Next month, the 14th International Congress of Acarology will be held in Kyoto, Japan (14–18 July), and Journal Citation Reports® (JCR) will release the 2013 impact factor for journals. I am using this opportunity to provide an overview of acarological publications in the last 150 years and also an assessment of acarological journals.
Acarologists were traditionally affiliated and associated with entomologists and other zoologists, and their publications are scattered in many different journals and books. The first specialist journal, Acarologia, did not start until 1959 (Table 1), and the First International Congress of Acarology was held just half a century ago (Flechtmann 2011). Beginning in the 1950s, the number of papers on the Acari started to increase rapidly (Fig. 1), and reached a peak of over 13,000 during the 1980s. This level of very high output continued for the next 25 years, with over 12,000 papers per decade (while the data for 2010–2014 is for less than half a decade, based on current data, the total for this decade is predicted to be similar to the last two decades). The number of new taxa of Acari in the publications for each decade followed a similar trend, but peaked at just over 10,000 during the 1970s and 1980s. This was followed by a rapid decline (about 25% decrease) in the 1990s thereafter, the rate of decrease slowed considerably1 (Fig. 1). As the total number of acarological publications is more or less stable during this period, this decline is a reflection of the decrease in taxonomic papers and increase of other papers on mites—acarology has become less descriptive and more diversified and non-taxonomic journals such as Experimental and Applied Acarology are becoming important.
Referred research journals in acarology*, with 2013 impact factor (estimated based on data in Science Citation Index Expanded or SCIE) and also the official 2012 impact factor based on Journal Citation Reports® Science Edition (JCR) (Thomson Reuters 2013).

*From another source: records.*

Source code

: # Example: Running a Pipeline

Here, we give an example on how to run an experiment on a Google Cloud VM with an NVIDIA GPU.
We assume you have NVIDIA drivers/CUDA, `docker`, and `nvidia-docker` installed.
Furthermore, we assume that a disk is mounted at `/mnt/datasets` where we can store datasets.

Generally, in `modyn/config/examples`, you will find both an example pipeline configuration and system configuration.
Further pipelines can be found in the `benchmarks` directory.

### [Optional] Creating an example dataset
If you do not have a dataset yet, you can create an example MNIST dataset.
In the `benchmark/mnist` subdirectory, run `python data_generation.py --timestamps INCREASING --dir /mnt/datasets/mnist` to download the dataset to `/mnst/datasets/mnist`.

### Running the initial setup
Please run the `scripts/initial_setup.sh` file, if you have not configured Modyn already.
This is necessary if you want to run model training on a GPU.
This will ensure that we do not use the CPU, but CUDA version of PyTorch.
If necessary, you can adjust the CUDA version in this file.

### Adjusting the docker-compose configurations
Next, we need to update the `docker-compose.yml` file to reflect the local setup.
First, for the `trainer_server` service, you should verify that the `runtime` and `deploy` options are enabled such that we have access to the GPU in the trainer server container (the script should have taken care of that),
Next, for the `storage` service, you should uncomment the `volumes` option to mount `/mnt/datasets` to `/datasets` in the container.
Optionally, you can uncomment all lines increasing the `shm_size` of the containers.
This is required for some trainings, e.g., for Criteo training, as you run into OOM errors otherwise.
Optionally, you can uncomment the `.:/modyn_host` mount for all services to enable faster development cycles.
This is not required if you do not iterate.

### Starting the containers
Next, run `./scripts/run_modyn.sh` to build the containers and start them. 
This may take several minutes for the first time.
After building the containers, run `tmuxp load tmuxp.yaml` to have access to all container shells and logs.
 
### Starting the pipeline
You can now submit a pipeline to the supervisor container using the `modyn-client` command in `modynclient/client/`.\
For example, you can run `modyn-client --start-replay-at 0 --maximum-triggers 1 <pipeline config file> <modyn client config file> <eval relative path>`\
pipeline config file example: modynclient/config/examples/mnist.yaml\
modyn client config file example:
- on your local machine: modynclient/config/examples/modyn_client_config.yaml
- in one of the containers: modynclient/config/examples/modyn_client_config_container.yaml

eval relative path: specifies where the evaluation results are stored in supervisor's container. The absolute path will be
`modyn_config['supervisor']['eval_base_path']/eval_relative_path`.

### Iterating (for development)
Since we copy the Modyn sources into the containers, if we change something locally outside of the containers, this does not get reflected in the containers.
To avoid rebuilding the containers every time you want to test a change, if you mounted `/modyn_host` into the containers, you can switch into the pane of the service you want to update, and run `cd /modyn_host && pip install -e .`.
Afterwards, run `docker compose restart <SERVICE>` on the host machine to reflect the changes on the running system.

The number of journals dedicated to the Acari has been on the rise, especially during the last few years (Table 1). Zhang (1996) listed seven acarological journals known at that time: Acarologia, International Journal of Acarology, Experimental and Applied Acarology, Journal of Acarology, Journal of the Acarological Society of Japan, Acarina—Russian Journal of Acarology, and Systematic and Applied Acarology. This list was repeated in Walter and Proctor (1999). While Baker (1999) also listed seven journals, she omitted the discontinued “Journal of Acarology” and added Systematic & Applied Acarology Special Publications, which was started in 1997. Acarines, the journal of the Egyptian Society of Acarology, was started in 2007. In this decade, two more journals were also established: Ticks and Tick-borne Diseases (2010) and Persian Journal of Acarology(2012).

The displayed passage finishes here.